Etanol brasileiro seduz britânicos
A gigante de petróleo British Petroleum (BP) anunciou ontem o início de suas operações no Brasil, com a compra por R$ 100 milhões de metade da Tropical Bioenergia, uma joint venture dos grupos nacionais Maeda e Santelisa Vale. A Maeda, tradicional produtora de algodão, e a Santelisa Vale, 2º maior produtor de etanol e açúcar do Brasil, ficam com 25% de participação cada uma na nova empresa.
As três companhias investirão, proporcionalmente à participação, R$ 1,66 bilhão nos próximos anos para produzir etanol em duas unidades produtivas no País. A primeira delas, em Edéia (GO), começa a operar em julho deste ano e deve processar 4,8 milhões de toneladas de canade-açúcar até metade de 2010.
A unidade tem capacidade de produção de 435 milhões de litros de etanol/ ano. Uma segunda usina, cuja operação poderá dobrar a produção do grupo, está nos planos. Além de álcool e açúcar, cada uma das refinarias também deve produzir e vender 30 MW de energia excedente, a partir do bagaço da cana.

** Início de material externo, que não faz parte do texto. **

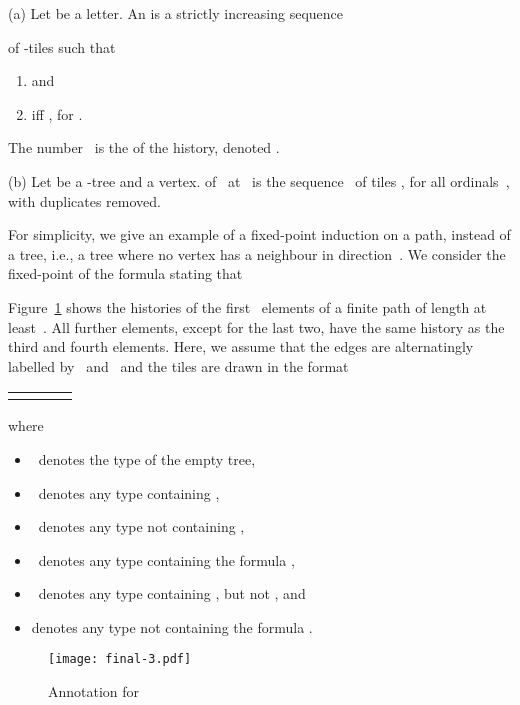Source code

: \documentclass{LMCS}
\begin{document}
\begin{defi}
\textup{(a)}
Let  be a letter.
An  is a strictly increasing sequence

of -tiles such that
\begin{enumerate}
\item  and
\item  iff , for .
\end{enumerate}
The number~ is the  of the history, denoted .

\textup{(b)}
Let  be a -tree and  a vertex.
 of~ at~
is the sequence~ of tiles ,
for all ordinals~, with duplicates removed.
\end{defi}

\begin{exa}\label{ex:paths}
For simplicity, we give an example of a fixed-point induction on
a path, instead of a tree, i.e., a tree where no vertex has a neighbour
in direction~.
We consider the fixed-point of the formula 
stating that

Figure~\ref{fig:annotated word} shows the histories of the
first ~elements of a finite path of length at least~.
All further elements, except for the last two,
have the same history as the third and fourth elements.
Here, we assume that the edges are alternatingly labelled by ~and~
and the tiles are drawn in the format
\begin{center}
\begin{tabular}{|c|c|c|c|}
\hline
&&&\\
\hline
&&&\\
\hline
\end{tabular}
\end{center}
where
\begin{itemize}\parskip=0pt\itemsep=0pt\item ~denotes the type of the empty tree,
\item ~denotes any type containing ,
\item ~denotes any type not containing ,
\item ~denotes any type containing the formula ,
\item ~denotes any type containing ,
  but not , and
\item  denotes any type not containing the formula . 
\end{itemize}
\begin{figure}\centering
\texttt{[image: final-3.pdf]}
\caption{Annotation for \label{fig:annotated word}}
\end{figure}
\end{exa}
\end{document}

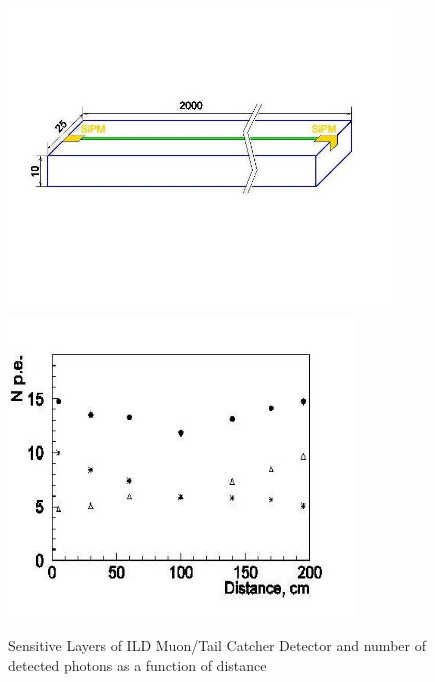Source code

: \begin{figure}
	\centering
\includegraphics[height=8cm]{MuonDetector/MuonDetectorILD/Sc_strip.jpg}
\includegraphics[height=8cm]{MuonDetector/MuonDetectorILD/Sc_strip_photons.jpg}
	\caption{Sensitive Layers of ILD Muon/Tail Catcher Detector and number of detected photons as a function of distance}
	\label{fig:ild:muon:concept}
\end{figure}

Segundo o presidente da divisão de biocombustíveis da BP, Phil News, é a primeira vez que uma companhia petroleira internacional investe em larga escala na área de etanol e cana-de-açúcar.

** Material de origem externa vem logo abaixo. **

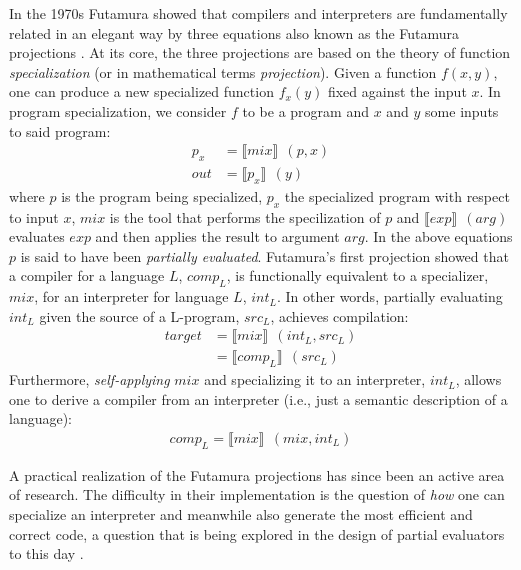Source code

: \documentclass[a4paper,12pt,twoside,openright]{report}
\theoremstyle{definition}
\begin{document}
In the 1970s Futamura showed that compilers and interpreters are fundamentally related in  an elegant way by three equations also known as the Futamura projections \cite{futamura1999partial}. At its core, the three projections are based on the theory of function \textit{specialization} (or in mathematical terms \textit{projection}). Given a function $f(x,y)$, one can produce a new specialized function $f_{x}(y)$ fixed against the input $x$. In program specialization, we consider $f$ to be a program and $x$ and $y$ some inputs to said program:
\begin{align*}
    p_{x} & = \llbracket mix \rrbracket \:\: (p, x) \\
    out & = \llbracket p_{x} \rrbracket \:\: (y)
\end{align*}
where $p$ is the program being specialized, $p_{x}$ the specialized program with respect to input $x$, $mix$ is the tool that performs the specilization of $p$ and $\llbracket exp \rrbracket \:\: (arg)$ evaluates $exp$ and then applies the result to argument $arg$. In the above equations $p$ is said to have been \textit{partially evaluated}. Futamura's first projection showed that a compiler for a language $L$, $comp_{L}$, is functionally equivalent to a specializer, $mix$, for an interpreter for language $L$, $int_{L}$. In other words, partially evaluating $int_{L}$ given the source of a L-program, $src_{L}$, achieves compilation:
\begin{align*}
    target & = \llbracket mix \rrbracket \:\: (int_{L}, src_{L}) \\
           & = \llbracket comp_{L} \rrbracket \:\: (src_{L})
\end{align*}
Furthermore, \textit{self-applying} $mix$ and specializing it to an interpreter, $int_{L}$, allows one to derive a compiler from an interpreter (i.e., just a semantic description of a language):
\begin{align*}
    comp_{L} = \llbracket mix \rrbracket \:\: (mix, int_{L})
\end{align*}

A practical realization of the Futamura projections has since been an active area of research. The difficulty in their implementation is the question of \textit{how} one can specialize an interpreter and meanwhile also generate the most efficient and correct code, a question that is being explored in the design of partial evaluators to this day \cite{jones1988challenging,jones1993partial}.
\end{document}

“Acreditamos nesse mercado, e o Brasil oferece a tecnologia e a matéria-prima mais eficiente e econômica para produção de biocombustíveis”, disse o executivo inglês, que veio ao Brasil para anunciar a aquisição. A BP, informou News, já desenvolve pesquisas para produção de biocombustíveis a partir de pinhão manso e óleo de palma.
DIFERENCIAL – A produção estimada da nova companhia – de 4,8 milhões de toneladas até meados de 2010 – representará 1% da produção brasileira de canade-açúcar atual. O diferencial da empresa, segundo seus executivos, será a atuação em toda a cadeia produtiva do etanol. “A experiência da BP nas áreas de logística, tecnologia e suprimentos de combustíveis permitirá uma melhora significava em nossos planos”, disse o presidente da Santelisa Vale, Anselmo Lopes Rodrigues.
O Grupo Santelisa Vale é o segundo maior produtor de cana no País e atua há mais de 70 anos na área. Cerca de 300 funcionários da nova companhia foram treinados nas usinas da Santelisa nas últimas duas safras. A unidade em Edéia, no sudoeste de Goiás, vai gerar 1,5 mil empregos diretos. Também foram firmados convênios com as universidades estaduais e federal de Goiás para transferência de tecnologia e recrutamento de trainees.
Para iniciar as operações, a empresa terá à disposição uma área 60 mil hectares no Estado.
Porém, não adquiriu as terras.
Segundo o presidente da Tropical Bioenergia, Pedro Maeda, a empresa optou por arrendar 80% da área para plantar seus canaviais.
O restante continuará nas mãos de cerca de 30 produtores locais.